The United States is home to more millionaires than any other country. According to one recent report, there are 5,220,000 millionaire households in the U.S. — almost five times the number in China and 10 times the number in the U.K.
So while it’s rare, it’s not impossible to break into the elusive 1%. But what do they know that the other 99% don’t?
There’s one key investing concept millionaires have mastered, according to Brent Fykes, a senior investment partner at GenSpring:
They know when to stop being greedy.
Most average investors “tend to want to dabble in the stock market and buy the latest hot stock like Facebook or Apple,” Fykes told Bankrate.com.
But wealthy investors “by nature are less risky because they’ve created a nest egg and don’t need it to grow at incredible rates,” he says. “They just want to stay rich. On the whole, the 99% is in the get rich mode.”
And that’s where we get tripped up — going after what’s inevitably too good to be true, not playing it safe, and overreacting to the market.

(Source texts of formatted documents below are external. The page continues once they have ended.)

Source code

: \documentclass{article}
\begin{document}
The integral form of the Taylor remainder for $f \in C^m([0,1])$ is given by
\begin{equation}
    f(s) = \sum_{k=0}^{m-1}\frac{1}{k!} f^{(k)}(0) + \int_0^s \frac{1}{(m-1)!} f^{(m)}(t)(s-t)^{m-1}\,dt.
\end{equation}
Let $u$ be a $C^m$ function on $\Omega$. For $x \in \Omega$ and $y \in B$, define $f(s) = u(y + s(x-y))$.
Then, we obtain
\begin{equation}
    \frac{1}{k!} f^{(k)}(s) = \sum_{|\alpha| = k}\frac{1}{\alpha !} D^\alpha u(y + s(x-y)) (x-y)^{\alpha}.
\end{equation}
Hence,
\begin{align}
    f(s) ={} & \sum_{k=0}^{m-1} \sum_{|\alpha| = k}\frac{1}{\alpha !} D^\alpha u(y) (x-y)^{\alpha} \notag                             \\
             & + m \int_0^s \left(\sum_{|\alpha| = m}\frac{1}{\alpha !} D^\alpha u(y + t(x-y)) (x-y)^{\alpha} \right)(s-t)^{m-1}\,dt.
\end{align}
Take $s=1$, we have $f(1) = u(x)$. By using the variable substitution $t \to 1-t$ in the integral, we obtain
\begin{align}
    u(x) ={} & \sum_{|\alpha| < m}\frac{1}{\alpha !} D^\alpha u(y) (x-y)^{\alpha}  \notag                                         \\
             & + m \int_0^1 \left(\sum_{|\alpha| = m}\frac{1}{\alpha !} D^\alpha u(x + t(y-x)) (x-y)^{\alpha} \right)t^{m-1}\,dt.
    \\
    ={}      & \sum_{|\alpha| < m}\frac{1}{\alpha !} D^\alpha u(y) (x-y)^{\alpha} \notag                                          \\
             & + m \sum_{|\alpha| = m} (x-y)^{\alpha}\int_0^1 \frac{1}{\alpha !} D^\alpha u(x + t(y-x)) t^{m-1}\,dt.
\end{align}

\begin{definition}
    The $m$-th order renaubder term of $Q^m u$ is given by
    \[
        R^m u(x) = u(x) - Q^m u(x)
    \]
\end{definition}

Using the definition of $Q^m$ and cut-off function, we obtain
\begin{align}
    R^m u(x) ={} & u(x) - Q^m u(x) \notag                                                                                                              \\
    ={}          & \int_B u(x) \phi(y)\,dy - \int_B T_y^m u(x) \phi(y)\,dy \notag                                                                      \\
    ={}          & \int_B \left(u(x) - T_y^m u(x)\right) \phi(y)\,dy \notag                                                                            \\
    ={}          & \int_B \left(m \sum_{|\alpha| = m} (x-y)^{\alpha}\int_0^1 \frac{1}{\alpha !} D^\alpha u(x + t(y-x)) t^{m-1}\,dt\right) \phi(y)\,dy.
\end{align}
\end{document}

This passage from Investopedia drives the point home:
Perhaps the No. 1 killer of investment return is your emotions. The axiom that fear and greed rule the market is true. Do not let fear or greed overtake you. Focus on the bigger picture. Stock market returns may deviate wildly over a shorter time frame, but over the long term, historical returns for large cap stocks can average 10% to 11%. Realise that, over a long time horizon, your portfolio’s returns should not deviate much from those averages. In fact, you may benefit from the irrational decisions of other investors.